All is not lost. Stay tuned…


  1. Why do you think an allowance is wrong? I had a monthly allowance from age 10, and with it, I had to buy everything except shoes and coats. I had specific jobs that I had to do around the house, and my allowance was payment for those jobs. If I didn't do them, my allowance was docked. It worked pretty well, I think. I'm not great with money, but I did manage to live on a graduate stipend for several years.

    1. I did not say I think allowance is wrong. I said I did not grow up with one, I could not afford to just give her extra money out of my single mom budget and when she started using the money that was for her needs as allowance to buy candy, junk food and non specific gifts for family and friends she was abusing the privilege.

      Families handle these issues in a myriad of ways. If I was paying her for chores I would not call that allowance. I could call it payment.

      If I had the extra money to give her that would instead be spent on desires or put into savings I would call that allowance.

      I think there are many healthy ways to give young people money and help them learn to use it. They key is monitoring what they are doing and pulling back when needed.

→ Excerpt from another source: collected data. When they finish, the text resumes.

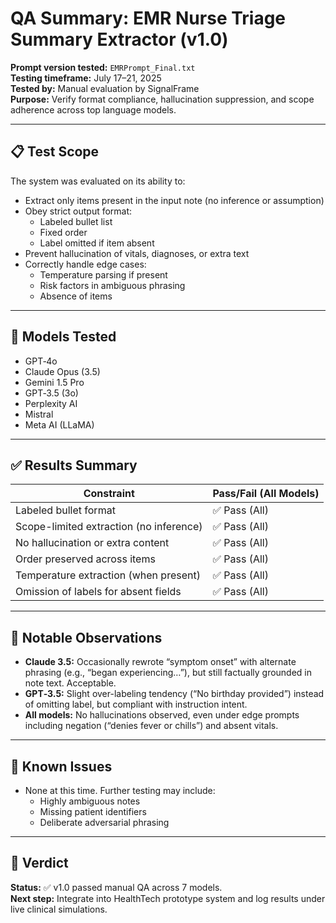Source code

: # QA Summary: EMR Nurse Triage Summary Extractor (v1.0)

**Prompt version tested:** `EMRPrompt_Final.txt`  
**Testing timeframe:** July 17–21, 2025  
**Tested by:** Manual evaluation by SignalFrame  
**Purpose:** Verify format compliance, hallucination suppression, and scope adherence across top language models.

---

## 📋 Test Scope

The system was evaluated on its ability to:

- Extract only items present in the input note (no inference or assumption)
- Obey strict output format:
  - Labeled bullet list
  - Fixed order
  - Label omitted if item absent
- Prevent hallucination of vitals, diagnoses, or extra text
- Correctly handle edge cases:
  - Temperature parsing if present
  - Risk factors in ambiguous phrasing
  - Absence of items

---

## 🧪 Models Tested

- GPT‑4o
- Claude Opus (3.5)
- Gemini 1.5 Pro
- GPT‑3.5 (3o)
- Perplexity AI
- Mistral
- Meta AI (LLaMA)

---

## ✅ Results Summary

| Constraint                                    | Pass/Fail (All Models) |
|----------------------------------------------|-------------------------|
| Labeled bullet format                        | ✅ Pass (All)           |
| Scope-limited extraction (no inference)      | ✅ Pass (All)           |
| No hallucination or extra content            | ✅ Pass (All)           |
| Order preserved across items                 | ✅ Pass (All)           |
| Temperature extraction (when present)        | ✅ Pass (All)           |
| Omission of labels for absent fields         | ✅ Pass (All)           |

---

## 🧠 Notable Observations

- **Claude 3.5:** Occasionally rewrote “symptom onset” with alternate phrasing (e.g., “began experiencing…”), but still factually grounded in note text. Acceptable.
- **GPT‑3.5:** Slight over-labeling tendency (“No birthday provided”) instead of omitting label, but compliant with instruction intent.
- **All models:** No hallucinations observed, even under edge prompts including negation (“denies fever or chills”) and absent vitals.

---

## 🧯 Known Issues

- None at this time. Further testing may include:
  - Highly ambiguous notes
  - Missing patient identifiers
  - Deliberate adversarial phrasing

---

## 🏁 Verdict

**Status:** ✅ v1.0 passed manual QA across 7 models.  
**Next step:** Integrate into HealthTech prototype system and log results under live clinical simulations.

  2. Actually, it sounds to me like it worked really well. If she wasn't pestering you for money between times, and you weren't having to spend extra money on her, and this is money you would have spent on her anyway, what's the problem? I get that you want her to learn responsibility, but the best lesson is going to be a NEED that arises that she can't afford. Having to navigate that crises with your emotional (but not financial) support could be a huge lesson for the both of you. I suggest that you try again, but don't try to control the funds once you hand them over. Give them to her and back off. Try it for three months and see what happens. Honestly, it sounds to me like she was doing a decent job, but you can't expect her to be perfect right out of the gun. This is about learning, and she's slowly getting the hang of it. Of course, it's SO easy for me to think that from my armchair. It could be totally different in the trenches, and I apologize if I'm way off base!

    1. Maybe it helps to see the follow up post. Maybe I was a little unclear in this post. Either way I welcome the questions and insights.

      I started out just navigating through what my daughter was dealing with as her funds ran out and then she would be bummed.

      The problem really came to light when she would be counting on the money each month like it was an allowance and planning to use it for fun extras instead of understanding she needed to buy needs only and save the rest.

      She was not learning to save. She was not learning to budget. She was also wasting money on candy and junk food. There is no way I needed to be funding that. Especially when I might then have to hand over money for something like transportation because she needed to get some where I could not take her.

      These are just the stories of our life. I might not have shared about this experiment if she had not written the note recently.

      It was nice to have it come full circle. I just knew I could not tell the story with full effect backwards or at least I did not want to.

      If I had given her straight allowance that had no strings attached to it I would agree with you. That was not what this was.